> [WHAT IS BEING ASKED]
Would you please restate the data exactly as it stands, apart from the pictures?

> [DATA UNDER STUDY]
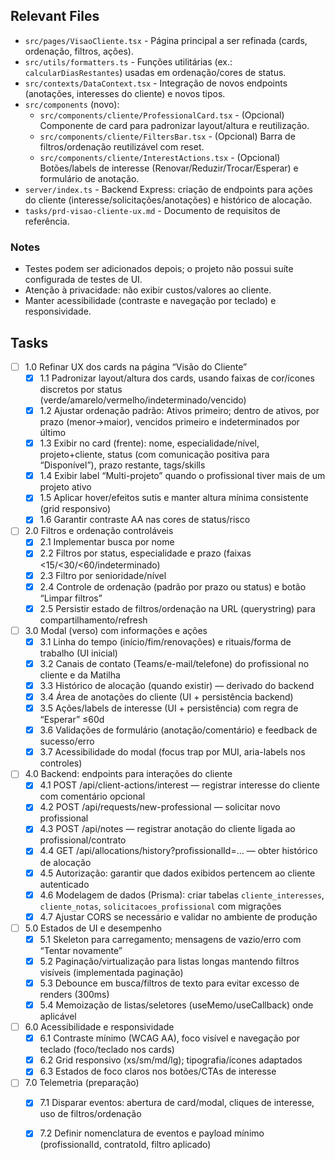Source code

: ## Relevant Files

- `src/pages/VisaoCliente.tsx` - Página principal a ser refinada (cards, ordenação, filtros, ações).
- `src/utils/formatters.ts` - Funções utilitárias (ex.: `calcularDiasRestantes`) usadas em ordenação/cores de status.
- `src/contexts/DataContext.tsx` - Integração de novos endpoints (anotações, interesses do cliente) e novos tipos.
- `src/components` (novo):
  - `src/components/cliente/ProfessionalCard.tsx` - (Opcional) Componente de card para padronizar layout/altura e reutilização.
  - `src/components/cliente/FiltersBar.tsx` - (Opcional) Barra de filtros/ordenação reutilizável com reset.
  - `src/components/cliente/InterestActions.tsx` - (Opcional) Botões/labels de interesse (Renovar/Reduzir/Trocar/Esperar) e formulário de anotação.
- `server/index.ts` - Backend Express: criação de endpoints para ações do cliente (interesse/solicitações/anotações) e histórico de alocação.
- `tasks/prd-visao-cliente-ux.md` - Documento de requisitos de referência.

### Notes

- Testes podem ser adicionados depois; o projeto não possui suíte configurada de testes de UI.
- Atenção à privacidade: não exibir custos/valores ao cliente.
- Manter acessibilidade (contraste e navegação por teclado) e responsividade.

## Tasks

- [ ] 1.0 Refinar UX dos cards na página “Visão do Cliente”
  - [x] 1.1 Padronizar layout/altura dos cards, usando faixas de cor/ícones discretos por status (verde/amarelo/vermelho/indeterminado/vencido)
  - [x] 1.2 Ajustar ordenação padrão: Ativos primeiro; dentro de ativos, por prazo (menor→maior), vencidos primeiro e indeterminados por último
  - [x] 1.3 Exibir no card (frente): nome, especialidade/nível, projeto+cliente, status (com comunicação positiva para “Disponível”), prazo restante, tags/skills
  - [x] 1.4 Exibir label “Multi-projeto” quando o profissional tiver mais de um projeto ativo
  - [x] 1.5 Aplicar hover/efeitos sutis e manter altura mínima consistente (grid responsivo)
  - [x] 1.6 Garantir contraste AA nas cores de status/risco

- [ ] 2.0 Filtros e ordenação controláveis
  - [x] 2.1 Implementar busca por nome
  - [x] 2.2 Filtros por status, especialidade e prazo (faixas <15/<30/<60/indeterminado)
  - [x] 2.3 Filtro por senioridade/nível
  - [x] 2.4 Controle de ordenação (padrão por prazo ou status) e botão “Limpar filtros”
  - [x] 2.5 Persistir estado de filtros/ordenação na URL (querystring) para compartilhamento/refresh

- [ ] 3.0 Modal (verso) com informações e ações
  - [x] 3.1 Linha do tempo (início/fim/renovações) e rituais/forma de trabalho (UI inicial)
  - [x] 3.2 Canais de contato (Teams/e-mail/telefone) do profissional no cliente e da Matilha
  - [x] 3.3 Histórico de alocação (quando existir) — derivado do backend
  - [x] 3.4 Área de anotações do cliente (UI + persistência backend)
  - [x] 3.5 Ações/labels de interesse (UI + persistência) com regra de “Esperar” ≤60d
  - [x] 3.6 Validações de formulário (anotação/comentário) e feedback de sucesso/erro
  - [x] 3.7 Acessibilidade do modal (focus trap por MUI, aria-labels nos controles)

- [ ] 4.0 Backend: endpoints para interações do cliente
  - [x] 4.1 POST /api/client-actions/interest — registrar interesse do cliente com comentário opcional
  - [x] 4.2 POST /api/requests/new-professional — solicitar novo profissional
  - [x] 4.3 POST /api/notes — registrar anotação do cliente ligada ao profissional/contrato
  - [x] 4.4 GET /api/allocations/history?profissionalId=... — obter histórico de alocação
  - [x] 4.5 Autorização: garantir que dados exibidos pertencem ao cliente autenticado
  - [x] 4.6 Modelagem de dados (Prisma): criar tabelas `cliente_interesses`, `cliente_notas`, `solicitacoes_profissional` com migrações
  - [x] 4.7 Ajustar CORS se necessário e validar no ambiente de produção

- [ ] 5.0 Estados de UI e desempenho
  - [x] 5.1 Skeleton para carregamento; mensagens de vazio/erro com “Tentar novamente”
  - [x] 5.2 Paginação/virtualização para listas longas mantendo filtros visíveis (implementada paginação)
  - [x] 5.3 Debounce em busca/filtros de texto para evitar excesso de renders (300ms)
  - [x] 5.4 Memoização de listas/seletores (useMemo/useCallback) onde aplicável

- [ ] 6.0 Acessibilidade e responsividade
  - [x] 6.1 Contraste mínimo (WCAG AA), foco visível e navegação por teclado (foco/teclado nos cards)
  - [x] 6.2 Grid responsivo (xs/sm/md/lg); tipografia/ícones adaptados
  - [x] 6.3 Estados de foco claros nos botões/CTAs de interesse

- [ ] 7.0 Telemetria (preparação)
  - [x] 7.1 Disparar eventos: abertura de card/modal, cliques de interesse, uso de filtros/ordenação
  - [x] 7.2 Definir nomenclatura de eventos e payload mínimo (profissionalId, contratoId, filtro aplicado)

> [RESULT]
Source code

: ## Relevant Files

- `src/pages/VisaoCliente.tsx` - Página principal a ser refinada (cards, ordenação, filtros, ações).
- `src/utils/formatters.ts` - Funções utilitárias (ex.: `calcularDiasRestantes`) usadas em ordenação/cores de status.
- `src/contexts/DataContext.tsx` - Integração de novos endpoints (anotações, interesses do cliente) e novos tipos.
- `src/components` (novo):
  - `src/components/cliente/ProfessionalCard.tsx` - (Opcional) Componente de card para padronizar layout/altura e reutilização.
  - `src/components/cliente/FiltersBar.tsx` - (Opcional) Barra de filtros/ordenação reutilizável com reset.
  - `src/components/cliente/InterestActions.tsx` - (Opcional) Botões/labels de interesse (Renovar/Reduzir/Trocar/Esperar) e formulário de anotação.
- `server/index.ts` - Backend Express: criação de endpoints para ações do cliente (interesse/solicitações/anotações) e histórico de alocação.
- `tasks/prd-visao-cliente-ux.md` - Documento de requisitos de referência.

### Notes

- Testes podem ser adicionados depois; o projeto não possui suíte configurada de testes de UI.
- Atenção à privacidade: não exibir custos/valores ao cliente.
- Manter acessibilidade (contraste e navegação por teclado) e responsividade.

## Tasks

- [ ] 1.0 Refinar UX dos cards na página “Visão do Cliente”
  - [x] 1.1 Padronizar layout/altura dos cards, usando faixas de cor/ícones discretos por status (verde/amarelo/vermelho/indeterminado/vencido)
  - [x] 1.2 Ajustar ordenação padrão: Ativos primeiro; dentro de ativos, por prazo (menor→maior), vencidos primeiro e indeterminados por último
  - [x] 1.3 Exibir no card (frente): nome, especialidade/nível, projeto+cliente, status (com comunicação positiva para “Disponível”), prazo restante, tags/skills
  - [x] 1.4 Exibir label “Multi-projeto” quando o profissional tiver mais de um projeto ativo
  - [x] 1.5 Aplicar hover/efeitos sutis e manter altura mínima consistente (grid responsivo)
  - [x] 1.6 Garantir contraste AA nas cores de status/risco

- [ ] 2.0 Filtros e ordenação controláveis
  - [x] 2.1 Implementar busca por nome
  - [x] 2.2 Filtros por status, especialidade e prazo (faixas <15/<30/<60/indeterminado)
  - [x] 2.3 Filtro por senioridade/nível
  - [x] 2.4 Controle de ordenação (padrão por prazo ou status) e botão “Limpar filtros”
  - [x] 2.5 Persistir estado de filtros/ordenação na URL (querystring) para compartilhamento/refresh

- [ ] 3.0 Modal (verso) com informações e ações
  - [x] 3.1 Linha do tempo (início/fim/renovações) e rituais/forma de trabalho (UI inicial)
  - [x] 3.2 Canais de contato (Teams/e-mail/telefone) do profissional no cliente e da Matilha
  - [x] 3.3 Histórico de alocação (quando existir) — derivado do backend
  - [x] 3.4 Área de anotações do cliente (UI + persistência backend)
  - [x] 3.5 Ações/labels de interesse (UI + persistência) com regra de “Esperar” ≤60d
  - [x] 3.6 Validações de formulário (anotação/comentário) e feedback de sucesso/erro
  - [x] 3.7 Acessibilidade do modal (focus trap por MUI, aria-labels nos controles)

- [ ] 4.0 Backend: endpoints para interações do cliente
  - [x] 4.1 POST /api/client-actions/interest — registrar interesse do cliente com comentário opcional
  - [x] 4.2 POST /api/requests/new-professional — solicitar novo profissional
  - [x] 4.3 POST /api/notes — registrar anotação do cliente ligada ao profissional/contrato
  - [x] 4.4 GET /api/allocations/history?profissionalId=... — obter histórico de alocação
  - [x] 4.5 Autorização: garantir que dados exibidos pertencem ao cliente autenticado
  - [x] 4.6 Modelagem de dados (Prisma): criar tabelas `cliente_interesses`, `cliente_notas`, `solicitacoes_profissional` com migrações
  - [x] 4.7 Ajustar CORS se necessário e validar no ambiente de produção

- [ ] 5.0 Estados de UI e desempenho
  - [x] 5.1 Skeleton para carregamento; mensagens de vazio/erro com “Tentar novamente”
  - [x] 5.2 Paginação/virtualização para listas longas mantendo filtros visíveis (implementada paginação)
  - [x] 5.3 Debounce em busca/filtros de texto para evitar excesso de renders (300ms)
  - [x] 5.4 Memoização de listas/seletores (useMemo/useCallback) onde aplicável

- [ ] 6.0 Acessibilidade e responsividade
  - [x] 6.1 Contraste mínimo (WCAG AA), foco visível e navegação por teclado (foco/teclado nos cards)
  - [x] 6.2 Grid responsivo (xs/sm/md/lg); tipografia/ícones adaptados
  - [x] 6.3 Estados de foco claros nos botões/CTAs de interesse

- [ ] 7.0 Telemetria (preparação)
  - [x] 7.1 Disparar eventos: abertura de card/modal, cliques de interesse, uso de filtros/ordenação
  - [x] 7.2 Definir nomenclatura de eventos e payload mínimo (profissionalId, contratoId, filtro aplicado)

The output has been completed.